What is expected: Find the line with "one evening before" in the entries below. Repeat it, every following line, and the line with "I may safely", exactly and with nothing added.
*** Material to process ***
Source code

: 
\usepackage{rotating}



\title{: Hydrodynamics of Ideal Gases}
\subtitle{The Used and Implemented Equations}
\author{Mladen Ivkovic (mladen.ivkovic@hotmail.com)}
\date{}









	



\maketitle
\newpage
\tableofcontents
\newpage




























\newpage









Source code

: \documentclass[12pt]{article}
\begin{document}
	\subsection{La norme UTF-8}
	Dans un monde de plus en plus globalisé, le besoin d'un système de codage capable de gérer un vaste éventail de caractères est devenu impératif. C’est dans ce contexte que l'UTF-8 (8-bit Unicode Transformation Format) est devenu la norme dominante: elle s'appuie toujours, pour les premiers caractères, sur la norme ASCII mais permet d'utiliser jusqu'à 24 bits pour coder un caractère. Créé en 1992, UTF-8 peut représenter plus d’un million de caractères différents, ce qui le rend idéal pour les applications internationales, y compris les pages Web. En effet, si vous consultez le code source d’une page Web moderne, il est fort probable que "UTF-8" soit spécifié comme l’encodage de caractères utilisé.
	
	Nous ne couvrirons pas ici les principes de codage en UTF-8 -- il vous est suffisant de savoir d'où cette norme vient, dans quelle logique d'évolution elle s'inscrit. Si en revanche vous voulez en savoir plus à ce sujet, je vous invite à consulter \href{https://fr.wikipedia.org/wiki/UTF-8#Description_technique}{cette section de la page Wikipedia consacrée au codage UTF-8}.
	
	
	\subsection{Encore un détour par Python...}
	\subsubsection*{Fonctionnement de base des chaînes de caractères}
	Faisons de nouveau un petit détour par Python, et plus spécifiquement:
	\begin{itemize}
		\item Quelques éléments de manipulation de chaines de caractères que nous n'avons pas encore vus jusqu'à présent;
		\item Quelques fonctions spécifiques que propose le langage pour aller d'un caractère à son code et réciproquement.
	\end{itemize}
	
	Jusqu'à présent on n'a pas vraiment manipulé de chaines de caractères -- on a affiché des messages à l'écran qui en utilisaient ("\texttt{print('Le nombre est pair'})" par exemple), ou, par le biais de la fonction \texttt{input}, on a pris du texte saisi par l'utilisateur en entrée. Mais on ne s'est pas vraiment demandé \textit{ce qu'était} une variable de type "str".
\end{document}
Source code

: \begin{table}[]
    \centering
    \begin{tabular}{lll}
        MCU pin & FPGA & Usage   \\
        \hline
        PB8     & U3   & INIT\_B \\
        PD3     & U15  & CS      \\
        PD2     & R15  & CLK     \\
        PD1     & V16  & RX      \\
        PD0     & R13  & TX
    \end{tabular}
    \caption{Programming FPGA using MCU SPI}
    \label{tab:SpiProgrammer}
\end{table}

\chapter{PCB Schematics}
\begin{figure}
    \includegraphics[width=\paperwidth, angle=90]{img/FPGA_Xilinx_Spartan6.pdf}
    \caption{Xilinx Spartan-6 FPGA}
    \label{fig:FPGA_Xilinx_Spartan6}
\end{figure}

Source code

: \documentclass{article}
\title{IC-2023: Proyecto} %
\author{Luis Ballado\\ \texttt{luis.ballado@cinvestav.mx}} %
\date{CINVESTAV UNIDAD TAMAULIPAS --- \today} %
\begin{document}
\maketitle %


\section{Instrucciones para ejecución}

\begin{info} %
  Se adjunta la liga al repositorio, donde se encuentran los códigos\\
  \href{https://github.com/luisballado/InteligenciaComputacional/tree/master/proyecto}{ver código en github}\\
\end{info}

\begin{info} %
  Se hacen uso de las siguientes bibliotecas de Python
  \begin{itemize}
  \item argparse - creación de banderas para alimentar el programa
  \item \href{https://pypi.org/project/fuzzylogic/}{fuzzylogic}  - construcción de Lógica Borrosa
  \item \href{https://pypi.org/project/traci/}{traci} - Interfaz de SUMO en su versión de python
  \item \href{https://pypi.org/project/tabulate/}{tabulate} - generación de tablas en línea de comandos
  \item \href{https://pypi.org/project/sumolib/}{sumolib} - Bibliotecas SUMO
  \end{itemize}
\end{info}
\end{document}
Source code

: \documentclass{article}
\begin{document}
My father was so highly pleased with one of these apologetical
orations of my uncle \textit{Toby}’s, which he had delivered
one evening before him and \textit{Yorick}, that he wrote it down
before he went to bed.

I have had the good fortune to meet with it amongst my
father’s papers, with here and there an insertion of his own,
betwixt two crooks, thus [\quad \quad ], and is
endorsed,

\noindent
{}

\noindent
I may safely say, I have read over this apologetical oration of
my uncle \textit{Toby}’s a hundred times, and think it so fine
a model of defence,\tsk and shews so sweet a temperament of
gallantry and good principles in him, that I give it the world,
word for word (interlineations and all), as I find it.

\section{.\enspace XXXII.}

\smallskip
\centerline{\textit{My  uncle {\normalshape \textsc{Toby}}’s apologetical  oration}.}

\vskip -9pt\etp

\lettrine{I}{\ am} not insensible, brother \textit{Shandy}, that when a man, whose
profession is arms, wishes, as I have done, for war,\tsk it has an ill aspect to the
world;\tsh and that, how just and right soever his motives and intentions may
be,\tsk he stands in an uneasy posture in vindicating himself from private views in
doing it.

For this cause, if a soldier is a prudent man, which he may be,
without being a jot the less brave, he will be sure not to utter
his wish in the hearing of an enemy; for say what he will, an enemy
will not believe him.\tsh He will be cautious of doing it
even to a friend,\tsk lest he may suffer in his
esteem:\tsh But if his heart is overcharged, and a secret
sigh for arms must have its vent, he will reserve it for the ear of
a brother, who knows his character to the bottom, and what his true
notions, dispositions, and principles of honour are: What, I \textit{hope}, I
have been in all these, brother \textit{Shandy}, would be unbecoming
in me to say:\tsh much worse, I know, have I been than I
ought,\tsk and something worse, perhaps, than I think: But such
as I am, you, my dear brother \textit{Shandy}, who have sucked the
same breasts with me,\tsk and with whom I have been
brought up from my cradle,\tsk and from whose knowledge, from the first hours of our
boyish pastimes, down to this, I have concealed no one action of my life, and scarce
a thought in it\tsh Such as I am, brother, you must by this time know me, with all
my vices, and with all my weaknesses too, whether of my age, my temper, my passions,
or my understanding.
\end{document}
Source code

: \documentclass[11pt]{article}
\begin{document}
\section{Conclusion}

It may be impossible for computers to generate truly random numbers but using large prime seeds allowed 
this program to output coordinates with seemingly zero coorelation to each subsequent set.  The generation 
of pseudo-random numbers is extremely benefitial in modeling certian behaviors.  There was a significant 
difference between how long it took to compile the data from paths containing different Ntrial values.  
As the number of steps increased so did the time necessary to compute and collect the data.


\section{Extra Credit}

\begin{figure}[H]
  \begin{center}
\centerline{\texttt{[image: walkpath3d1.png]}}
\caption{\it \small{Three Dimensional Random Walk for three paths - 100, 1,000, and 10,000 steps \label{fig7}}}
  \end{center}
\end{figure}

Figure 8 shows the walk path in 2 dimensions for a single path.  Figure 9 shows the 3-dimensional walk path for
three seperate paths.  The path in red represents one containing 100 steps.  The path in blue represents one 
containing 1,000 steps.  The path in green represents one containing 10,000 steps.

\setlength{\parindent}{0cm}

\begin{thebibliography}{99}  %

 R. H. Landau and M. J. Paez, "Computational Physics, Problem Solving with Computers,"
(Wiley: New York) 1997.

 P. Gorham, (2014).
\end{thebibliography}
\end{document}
***
Answer to this exercise:
one evening before him and \textit{Yorick}, that he wrote it down
before he went to bed.

I have had the good fortune to meet with it amongst my
father’s papers, with here and there an insertion of his own,
betwixt two crooks, thus [\quad \quad ], and is
endorsed,

\noindent
{}

\noindent
I may safely say, I have read over this apologetical oration of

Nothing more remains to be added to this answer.